(Prompt)
Search the listing below for the word "documentclass" and copy each line where it appears.

※

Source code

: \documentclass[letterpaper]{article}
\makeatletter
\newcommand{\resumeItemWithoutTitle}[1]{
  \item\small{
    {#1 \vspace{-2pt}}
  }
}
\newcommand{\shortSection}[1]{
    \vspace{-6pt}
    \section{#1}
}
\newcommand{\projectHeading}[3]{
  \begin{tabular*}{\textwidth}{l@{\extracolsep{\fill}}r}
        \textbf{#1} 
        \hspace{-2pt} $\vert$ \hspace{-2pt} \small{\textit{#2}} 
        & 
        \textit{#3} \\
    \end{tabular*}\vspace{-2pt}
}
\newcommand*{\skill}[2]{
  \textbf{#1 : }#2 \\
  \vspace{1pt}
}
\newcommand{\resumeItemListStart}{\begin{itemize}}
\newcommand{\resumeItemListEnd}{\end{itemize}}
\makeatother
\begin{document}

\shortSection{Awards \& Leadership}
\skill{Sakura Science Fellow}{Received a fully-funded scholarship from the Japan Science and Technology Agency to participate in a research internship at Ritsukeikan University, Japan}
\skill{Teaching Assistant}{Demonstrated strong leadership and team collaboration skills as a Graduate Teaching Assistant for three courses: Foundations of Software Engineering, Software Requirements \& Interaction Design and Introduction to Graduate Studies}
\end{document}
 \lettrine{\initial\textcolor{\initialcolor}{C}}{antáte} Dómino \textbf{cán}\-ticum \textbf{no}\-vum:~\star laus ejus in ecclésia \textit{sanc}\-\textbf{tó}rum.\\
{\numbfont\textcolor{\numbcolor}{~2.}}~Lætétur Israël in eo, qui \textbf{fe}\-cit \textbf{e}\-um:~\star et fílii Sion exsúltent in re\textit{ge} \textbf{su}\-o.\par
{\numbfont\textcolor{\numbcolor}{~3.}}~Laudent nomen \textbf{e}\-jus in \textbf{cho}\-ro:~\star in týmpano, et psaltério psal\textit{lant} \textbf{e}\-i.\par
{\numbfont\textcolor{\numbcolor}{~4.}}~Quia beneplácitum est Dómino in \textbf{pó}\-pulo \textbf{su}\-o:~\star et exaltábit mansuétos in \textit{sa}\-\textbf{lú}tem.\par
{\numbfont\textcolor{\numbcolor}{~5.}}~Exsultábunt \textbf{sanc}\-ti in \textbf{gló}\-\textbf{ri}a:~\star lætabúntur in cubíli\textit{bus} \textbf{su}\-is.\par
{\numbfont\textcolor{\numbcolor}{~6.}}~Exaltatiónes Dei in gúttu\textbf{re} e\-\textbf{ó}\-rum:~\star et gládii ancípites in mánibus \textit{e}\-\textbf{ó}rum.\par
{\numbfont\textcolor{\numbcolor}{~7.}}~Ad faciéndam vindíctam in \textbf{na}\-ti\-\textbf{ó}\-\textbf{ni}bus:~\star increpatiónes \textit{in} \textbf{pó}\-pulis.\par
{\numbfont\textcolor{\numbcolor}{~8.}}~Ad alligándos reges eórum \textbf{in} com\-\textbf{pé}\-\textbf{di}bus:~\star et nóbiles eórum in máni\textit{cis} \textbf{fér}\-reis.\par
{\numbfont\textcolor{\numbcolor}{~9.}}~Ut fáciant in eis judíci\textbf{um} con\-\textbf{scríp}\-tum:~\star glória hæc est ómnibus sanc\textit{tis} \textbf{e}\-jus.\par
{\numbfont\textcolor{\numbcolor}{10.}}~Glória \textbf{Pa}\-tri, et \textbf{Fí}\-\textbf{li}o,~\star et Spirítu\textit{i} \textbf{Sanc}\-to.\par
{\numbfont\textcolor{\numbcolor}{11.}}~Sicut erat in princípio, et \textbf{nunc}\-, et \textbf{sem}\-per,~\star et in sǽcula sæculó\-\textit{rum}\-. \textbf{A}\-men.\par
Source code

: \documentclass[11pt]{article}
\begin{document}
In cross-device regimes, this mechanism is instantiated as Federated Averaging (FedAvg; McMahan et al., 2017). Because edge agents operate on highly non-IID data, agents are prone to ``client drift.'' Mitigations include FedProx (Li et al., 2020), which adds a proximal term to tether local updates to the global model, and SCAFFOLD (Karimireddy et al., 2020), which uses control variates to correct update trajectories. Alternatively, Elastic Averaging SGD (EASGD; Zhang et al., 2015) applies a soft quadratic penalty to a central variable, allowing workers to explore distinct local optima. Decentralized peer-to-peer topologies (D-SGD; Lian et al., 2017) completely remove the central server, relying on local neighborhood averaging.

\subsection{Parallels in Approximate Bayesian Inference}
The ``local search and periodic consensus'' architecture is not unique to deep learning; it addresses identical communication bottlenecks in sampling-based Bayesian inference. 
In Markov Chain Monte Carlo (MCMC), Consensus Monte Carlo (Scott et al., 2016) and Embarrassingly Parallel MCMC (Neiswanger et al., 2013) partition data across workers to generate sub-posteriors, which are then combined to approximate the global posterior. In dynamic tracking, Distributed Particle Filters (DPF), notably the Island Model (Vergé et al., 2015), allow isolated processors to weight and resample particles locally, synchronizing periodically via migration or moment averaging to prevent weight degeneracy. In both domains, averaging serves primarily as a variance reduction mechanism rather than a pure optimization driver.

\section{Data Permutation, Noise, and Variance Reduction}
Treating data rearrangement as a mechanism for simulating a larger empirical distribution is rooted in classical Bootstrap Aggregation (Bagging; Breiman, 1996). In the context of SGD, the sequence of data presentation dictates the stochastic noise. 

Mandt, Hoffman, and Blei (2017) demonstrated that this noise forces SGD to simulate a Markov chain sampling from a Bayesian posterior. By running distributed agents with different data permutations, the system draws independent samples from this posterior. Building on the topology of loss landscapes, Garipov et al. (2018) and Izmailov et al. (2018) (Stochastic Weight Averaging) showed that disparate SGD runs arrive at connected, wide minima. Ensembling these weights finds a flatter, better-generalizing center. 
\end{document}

※

(Answer for the task)
: \documentclass[letterpaper]{article}
: \documentclass[11pt]{article}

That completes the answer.